--- START ---
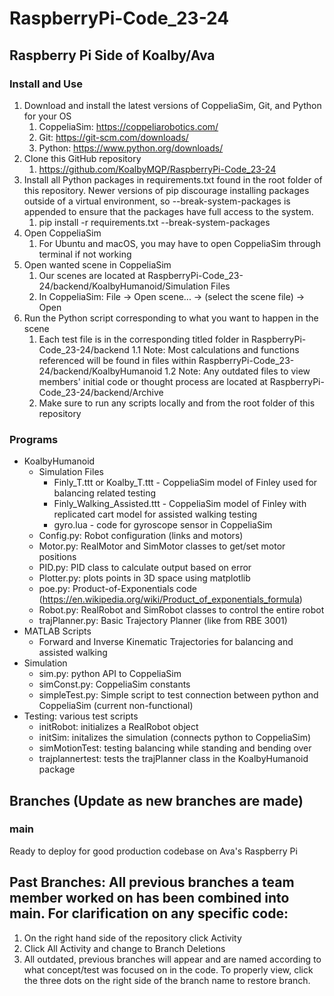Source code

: # RaspberryPi-Code_23-24
## Raspberry Pi Side of Koalby/Ava

### Install and Use
1. Download and install the latest versions of CoppeliaSim, Git, and Python for your OS
    1. CoppeliaSim: https://coppeliarobotics.com/
    2. Git: https://git-scm.com/downloads/
    3. Python: https://www.python.org/downloads/
2. Clone this GitHub repository
    1. https://github.com/KoalbyMQP/RaspberryPi-Code_23-24
3. Install all Python packages in requirements.txt found in the root folder of this repository. Newer versions of pip discourage installing packages outside of a virtual environment, so --break-system-packages is appended to ensure that the packages have full access to the system.
    1. pip install -r requirements.txt --break-system-packages
4. Open CoppeliaSim
    1. For Ubuntu and macOS, you may have to open CoppeliaSim through terminal if not working
5. Open wanted scene in CoppeliaSim
    1. Our scenes are located at RaspberryPi-Code_23-24/backend/KoalbyHumanoid/Simulation Files
    2. In CoppeliaSim: File → Open scene... → (select the scene file) → Open
6. Run the Python script corresponding to what you want to happen in the scene
    1. Each test file is in the corresponding titled folder in RaspberryPi-Code_23-24/backend
           1.1 Note: Most calculations and functions referenced will be found in files within RaspberryPi-Code_23-24/backend/KoalbyHumanoid
           1.2 Note: Any outdated files to view members' initial code or thought process are located at RaspberryPi-Code_23-24/backend/Archive
    3. Make sure to run any scripts locally and from the root folder of this repository

### Programs
- KoalbyHumanoid
  - Simulation Files
    - Finly_T.ttt or Koalby_T.ttt - CoppeliaSim model of Finley used for balancing related testing
    - Finly_Walking_Assisted.ttt - CoppeliaSim model of Finley with replicated cart model for assisted walking testing
    - gyro.lua - code for gyroscope sensor in CoppeliaSim
  - Config.py: Robot configuration (links and motors)
  - Motor.py: RealMotor and SimMotor classes to get/set motor positions
  - PID.py: PID class to calculate output based on error
  - Plotter.py: plots points in 3D space using matplotlib
  - poe.py: Product-of-Exponentials code (https://en.wikipedia.org/wiki/Product_of_exponentials_formula)
  - Robot.py: RealRobot and SimRobot classes to control the entire robot
  - trajPlanner.py: Basic Trajectory Planner (like from RBE 3001)
- MATLAB Scripts
  - Forward and Inverse Kinematic Trajectories for balancing and assisted walking
- Simulation
  - sim.py: python API to CoppeliaSim
  - simConst.py: CoppeliaSim constants
  - simpleTest.py: Simple script to test connection between python and CoppeliaSim (current non-functional)
- Testing: various test scripts
  - initRobot: initializes a RealRobot object
  - initSim: initalizes the simulation (connects python to CoppeliaSim)
  - simMotionTest: testing balancing while standing and bending over
  - trajplannertest: tests the trajPlanner class in the KoalbyHumanoid package

## Branches (Update as new branches are made)
### main
Ready to deploy for good production codebase on Ava's Raspberry Pi

## Past Branches: All previous branches a team member worked on has been combined into main. For clarification on any specific code: 
1. On the right hand side of the repository click Activity
2. Click All Activity and change to Branch Deletions
3. All outdated, previous branches will appear and are named according to what concept/test was focused on in the code. To properly view, click the three dots on the right side of the branch name to restore branch.

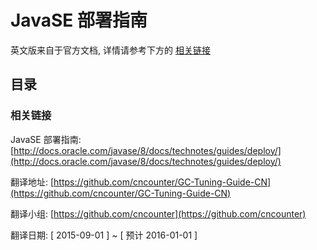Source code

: # JavaSE 部署指南

英文版来自于官方文档, 详情请参考下方的 [相关链接](#referlink)

## 目录





### <a name="referlink">相关链接</a>


JavaSE 部署指南: [http://docs.oracle.com/javase/8/docs/technotes/guides/deploy/](http://docs.oracle.com/javase/8/docs/technotes/guides/deploy/)


翻译地址: [https://github.com/cncounter/GC-Tuning-Guide-CN](https://github.com/cncounter/GC-Tuning-Guide-CN)

翻译小组: [https://github.com/cncounter](https://github.com/cncounter)

翻译日期: [ 2015-09-01 ] ~ [ 预计  2016-01-01 ]

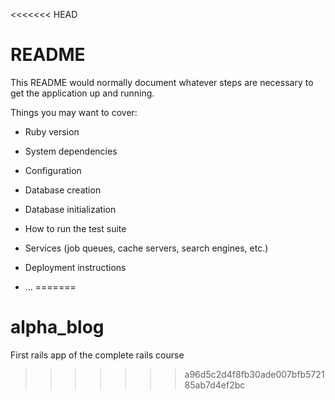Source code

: <<<<<<< HEAD
# README

This README would normally document whatever steps are necessary to get the
application up and running.

Things you may want to cover:

* Ruby version

* System dependencies

* Configuration

* Database creation

* Database initialization

* How to run the test suite

* Services (job queues, cache servers, search engines, etc.)

* Deployment instructions

* ...
=======
# alpha_blog
First rails app of the complete rails course
>>>>>>> a96d5c2d4f8fb30ade007bfb572185ab7d4ef2bc
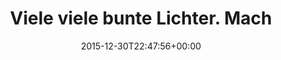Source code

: ---
retweeted: false
source: <a href="http://mvilla.it/fenix" rel="nofollow">Fenix for Android</a>
entities:
  user_mentions: []
  urls: []
  symbols: []
  media:
  - expanded_url: https://twitter.com/bascht/status/682332317658943488/photo/1
    indices:
    - '45'
    - '68'
    url: https://t.co/DBunn0cuY3
    media_url: http://pbs.twimg.com/media/CXghYNSUsAAscJs.jpg
    id_str: '682332043313721344'
    id: '682332043313721344'
    media_url_https: https://pbs.twimg.com/media/CXghYNSUsAAscJs.jpg
    sizes:
      small:
        w: '680'
        h: '510'
        resize: fit
      large:
        w: '2016'
        h: '1512'
        resize: fit
      thumb:
        w: '150'
        h: '150'
        resize: crop
      medium:
        w: '1200'
        h: '900'
        resize: fit
    type: photo
    display_url: pic.twitter.com/DBunn0cuY3
  hashtags:
  - text: 32C3
    indices:
    - '38'
    - '43'
display_text_range:
- '0'
- '68'
favorite_count: '5'
id_str: '682332317658943488'
truncated: false
retweet_count: '0'
id: '682332317658943488'
possibly_sensitive: false
created_at: Wed Dec 30 22:47:56 +0000 2015
favorited: false
full_text: 'Viele viele bunte Lichter. Machs gut, #32C3!'
lang: de
extended_entities:
  media:
  - expanded_url: https://twitter.com/bascht/status/682332317658943488/photo/1
    indices:
    - '45'
    - '68'
    url: https://t.co/DBunn0cuY3
    media_url: http://pbs.twimg.com/media/CXghYNSUsAAscJs.jpg
    id_str: '682332043313721344'
    id: '682332043313721344'
    media_url_https: https://pbs.twimg.com/media/CXghYNSUsAAscJs.jpg
    sizes:
      small:
        w: '680'
        h: '510'
        resize: fit
      large:
        w: '2016'
        h: '1512'
        resize: fit
      thumb:
        w: '150'
        h: '150'
        resize: crop
      medium:
        w: '1200'
        h: '900'
        resize: fit
    type: photo
    display_url: pic.twitter.com/DBunn0cuY3
  - expanded_url: https://twitter.com/bascht/status/682332317658943488/photo/1
    indices:
    - '45'
    - '68'
    url: https://t.co/DBunn0cuY3
    media_url: http://pbs.twimg.com/media/CXghgyeUoAUfFrf.jpg
    id_str: '682332190735114245'
    id: '682332190735114245'
    media_url_https: https://pbs.twimg.com/media/CXghgyeUoAUfFrf.jpg
    sizes:
      small:
        w: '680'
        h: '510'
        resize: fit
      large:
        w: '2016'
        h: '1512'
        resize: fit
      thumb:
        w: '150'
        h: '150'
        resize: crop
      medium:
        w: '1200'
        h: '900'
        resize: fit
    type: photo
    display_url: pic.twitter.com/DBunn0cuY3
  - expanded_url: https://twitter.com/bascht/status/682332317658943488/photo/1
    indices:
    - '45'
    - '68'
    url: https://t.co/DBunn0cuY3
    media_url: http://pbs.twimg.com/media/CXghoDFUQAAfXkz.jpg
    id_str: '682332315452719104'
    id: '682332315452719104'
    media_url_https: https://pbs.twimg.com/media/CXghoDFUQAAfXkz.jpg
    sizes:
      small:
        w: '680'
        h: '510'
        resize: fit
      large:
        w: '2016'
        h: '1512'
        resize: fit
      thumb:
        w: '150'
        h: '150'
        resize: crop
      medium:
        w: '1200'
        h: '900'
        resize: fit
    type: photo
    display_url: pic.twitter.com/DBunn0cuY3
tags:
- 32C3
- pesos:twitter
date: '2015-12-30T22:47:56+00:00'
src: https://twitter.com/bascht/status/682332317658943488
original_url: https://twitter.com/bascht/status/682332317658943488
type: twitter_tweet
media_url: https://img.bascht.com/twitter/pbs.twimg.com/media/CXghYNSUsAAscJs.jpg
text: 'Viele viele bunte Lichter. Machs gut, #32C3!'
title: Viele viele bunte Lichter. Mach

---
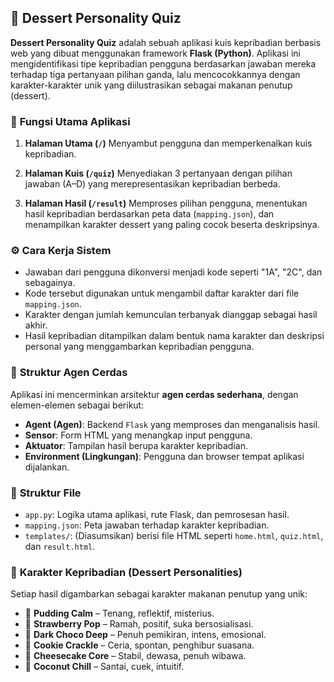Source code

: ## 🍰 **Dessert Personality Quiz**

**Dessert Personality Quiz** adalah sebuah aplikasi kuis kepribadian berbasis web yang dibuat menggunakan framework **Flask (Python)**. Aplikasi ini mengidentifikasi tipe kepribadian pengguna berdasarkan jawaban mereka terhadap tiga pertanyaan pilihan ganda, lalu mencocokkannya dengan karakter-karakter unik yang diilustrasikan sebagai makanan penutup (dessert).

### 🔧 **Fungsi Utama Aplikasi**

1. **Halaman Utama (`/`)**
   Menyambut pengguna dan memperkenalkan kuis kepribadian.

2. **Halaman Kuis (`/quiz`)**
   Menyediakan 3 pertanyaan dengan pilihan jawaban (A–D) yang merepresentasikan kepribadian berbeda.

3. **Halaman Hasil (`/result`)**
   Memproses pilihan pengguna, menentukan hasil kepribadian berdasarkan peta data (`mapping.json`), dan menampilkan karakter dessert yang paling cocok beserta deskripsinya.

### ⚙️ **Cara Kerja Sistem**

* Jawaban dari pengguna dikonversi menjadi kode seperti "1A", "2C", dan sebagainya.
* Kode tersebut digunakan untuk mengambil daftar karakter dari file `mapping.json`.
* Karakter dengan jumlah kemunculan terbanyak dianggap sebagai hasil akhir.
* Hasil kepribadian ditampilkan dalam bentuk nama karakter dan deskripsi personal yang menggambarkan kepribadian pengguna.

### 🤖 **Struktur Agen Cerdas**

Aplikasi ini mencerminkan arsitektur **agen cerdas sederhana**, dengan elemen-elemen sebagai berikut:

* **Agent (Agen)**: Backend `Flask` yang memproses dan menganalisis hasil.
* **Sensor**: Form HTML yang menangkap input pengguna.
* **Aktuator**: Tampilan hasil berupa karakter kepribadian.
* **Environment (Lingkungan)**: Pengguna dan browser tempat aplikasi dijalankan.

### 📁 **Struktur File**

* `app.py`: Logika utama aplikasi, rute Flask, dan pemrosesan hasil.
* `mapping.json`: Peta jawaban terhadap karakter kepribadian.
* `templates/`: (Diasumsikan) berisi file HTML seperti `home.html`, `quiz.html`, dan `result.html`.

### 🍩 **Karakter Kepribadian (Dessert Personalities)**

Setiap hasil digambarkan sebagai karakter makanan penutup yang unik:

* 🍮 **Pudding Calm** – Tenang, reflektif, misterius.
* 🍓 **Strawberry Pop** – Ramah, positif, suka bersosialisasi.
* 🍫 **Dark Choco Deep** – Penuh pemikiran, intens, emosional.
* 🍪 **Cookie Crackle** – Ceria, spontan, penghibur suasana.
* 🍰 **Cheesecake Core** – Stabil, dewasa, penuh wibawa.
* 🥥 **Coconut Chill** – Santai, cuek, intuitif.
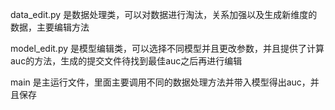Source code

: data_edit.py 是数据处理类，可以对数据进行淘汰，关系加强以及生成新维度的数据，主要编辑方法

model_edit.py 是模型编辑类，可以选择不同模型并且更改参数，并且提供了计算auc的方法，生成的提交文件待找到最佳auc之后再进行编辑

main 是主运行文件，里面主要调用不同的数据处理方法并带入模型得出auc，并且保存

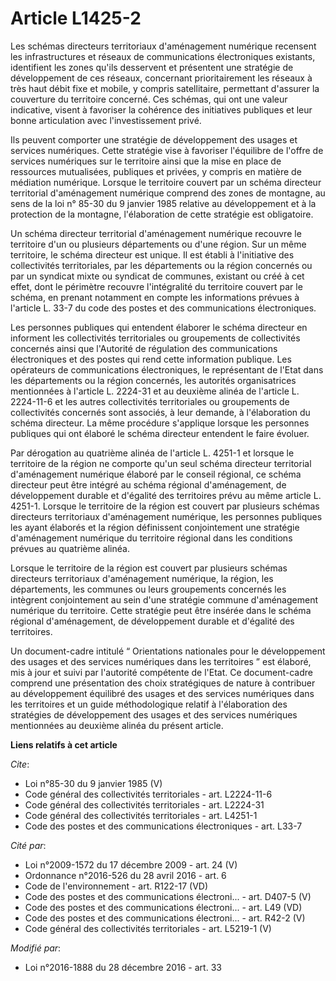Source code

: # Article L1425-2

Les schémas directeurs territoriaux d'aménagement numérique recensent les infrastructures et réseaux de communications
électroniques existants, identifient les zones qu'ils desservent et présentent une stratégie de développement de ces réseaux,
concernant prioritairement les réseaux à très haut débit fixe et mobile, y compris satellitaire, permettant d'assurer la
couverture du territoire concerné. Ces schémas, qui ont une valeur indicative, visent à favoriser la cohérence des
initiatives publiques et leur bonne articulation avec l'investissement privé.

Ils peuvent comporter une stratégie de développement des usages et services numériques. Cette stratégie vise à favoriser
l'équilibre de l'offre de services numériques sur le territoire ainsi que la mise en place de ressources mutualisées,
publiques et privées, y compris en matière de médiation numérique. Lorsque le territoire couvert par un schéma directeur
territorial d'aménagement numérique comprend des zones de montagne, au sens de la loi n° 85-30 du 9 janvier 1985 relative au
développement et à la protection de la montagne, l'élaboration de cette stratégie est obligatoire.

Un schéma directeur territorial d'aménagement numérique recouvre le territoire d'un ou plusieurs départements ou d'une
région. Sur un même territoire, le schéma directeur est unique. Il est établi à l'initiative des collectivités territoriales,
par les départements ou la région concernés ou par un syndicat mixte ou syndicat de communes, existant ou créé à cet effet,
dont le périmètre recouvre l'intégralité du territoire couvert par le schéma, en prenant notamment en compte les informations
prévues à l'article L. 33-7 du code des postes et des communications électroniques.

Les personnes publiques qui entendent élaborer le schéma directeur en informent les collectivités territoriales ou
groupements de collectivités concernés ainsi que l'Autorité de régulation des communications électroniques et des postes qui
rend cette information publique. Les opérateurs de communications électroniques, le représentant de l'Etat dans les
départements ou la région concernés, les autorités organisatrices mentionnées à l'article L. 2224-31 et au deuxième alinéa de
l'article L. 2224-11-6 et les autres collectivités territoriales ou groupements de collectivités concernés sont associés, à
leur demande, à l'élaboration du schéma directeur. La même procédure s'applique lorsque les personnes publiques qui ont
élaboré le schéma directeur entendent le faire évoluer.

Par dérogation au quatrième alinéa de l'article L. 4251-1 et lorsque le territoire de la région ne comporte qu'un seul schéma
directeur territorial d'aménagement numérique élaboré par le conseil régional, ce schéma directeur peut être intégré au
schéma régional d'aménagement, de développement durable et d'égalité des territoires prévu au même article L. 4251-1. Lorsque
le territoire de la région est couvert par plusieurs schémas directeurs territoriaux d'aménagement numérique, les personnes
publiques les ayant élaborés et la région définissent conjointement une stratégie d'aménagement numérique du territoire
régional dans les conditions prévues au quatrième alinéa.

Lorsque le territoire de la région est couvert par plusieurs schémas directeurs territoriaux d'aménagement numérique, la
région, les départements, les communes ou leurs groupements concernés les intègrent conjointement au sein d'une stratégie
commune d'aménagement numérique du territoire. Cette stratégie peut être insérée dans le schéma régional d'aménagement, de
développement durable et d'égalité des territoires.

Un document-cadre intitulé “ Orientations nationales pour le développement des usages et des services numériques dans les
territoires ” est élaboré, mis à jour et suivi par l'autorité compétente de l'Etat. Ce document-cadre comprend une
présentation des choix stratégiques de nature à contribuer au développement équilibré des usages et des services numériques
dans les territoires et un guide méthodologique relatif à l'élaboration des stratégies de développement des usages et des
services numériques mentionnées au deuxième alinéa du présent article.

**Liens relatifs à cet article**

_Cite_:

  - Loi n°85-30 du 9 janvier 1985 (V)
  - Code général des collectivités territoriales - art. L2224-11-6
  - Code général des collectivités territoriales - art. L2224-31
  - Code général des collectivités territoriales - art. L4251-1
  - Code des postes et des communications électroniques - art. L33-7

_Cité par_:

  - Loi n°2009-1572 du 17 décembre 2009 - art. 24 (V)
  - Ordonnance n°2016-526 du 28 avril 2016 - art. 6
  - Code de l'environnement - art. R122-17 (VD)
  - Code des postes et des communications électroni... - art. D407-5 (V)
  - Code des postes et des communications électroni... - art. L49 (VD)
  - Code des postes et des communications électroni... - art. R42-2 (V)
  - Code général des collectivités territoriales - art. L5219-1 (V)

_Modifié par_:

  - Loi n°2016-1888 du 28 décembre 2016 - art. 33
--- END ---
(Instructions for the task):
Your answer must be the exact lines from the start of the data through the line with "1.1 Note: Most", inclusive, and nothing else; pictures do not belong in it.

(Output of the exercise):
Source code

: # RaspberryPi-Code_23-24
## Raspberry Pi Side of Koalby/Ava

### Install and Use
1. Download and install the latest versions of CoppeliaSim, Git, and Python for your OS
    1. CoppeliaSim: https://coppeliarobotics.com/
    2. Git: https://git-scm.com/downloads/
    3. Python: https://www.python.org/downloads/
2. Clone this GitHub repository
    1. https://github.com/KoalbyMQP/RaspberryPi-Code_23-24
3. Install all Python packages in requirements.txt found in the root folder of this repository. Newer versions of pip discourage installing packages outside of a virtual environment, so --break-system-packages is appended to ensure that the packages have full access to the system.
    1. pip install -r requirements.txt --break-system-packages
4. Open CoppeliaSim
    1. For Ubuntu and macOS, you may have to open CoppeliaSim through terminal if not working
5. Open wanted scene in CoppeliaSim
    1. Our scenes are located at RaspberryPi-Code_23-24/backend/KoalbyHumanoid/Simulation Files
    2. In CoppeliaSim: File → Open scene... → (select the scene file) → Open
6. Run the Python script corresponding to what you want to happen in the scene
    1. Each test file is in the corresponding titled folder in RaspberryPi-Code_23-24/backend
           1.1 Note: Most calculations and functions referenced will be found in files within RaspberryPi-Code_23-24/backend/KoalbyHumanoid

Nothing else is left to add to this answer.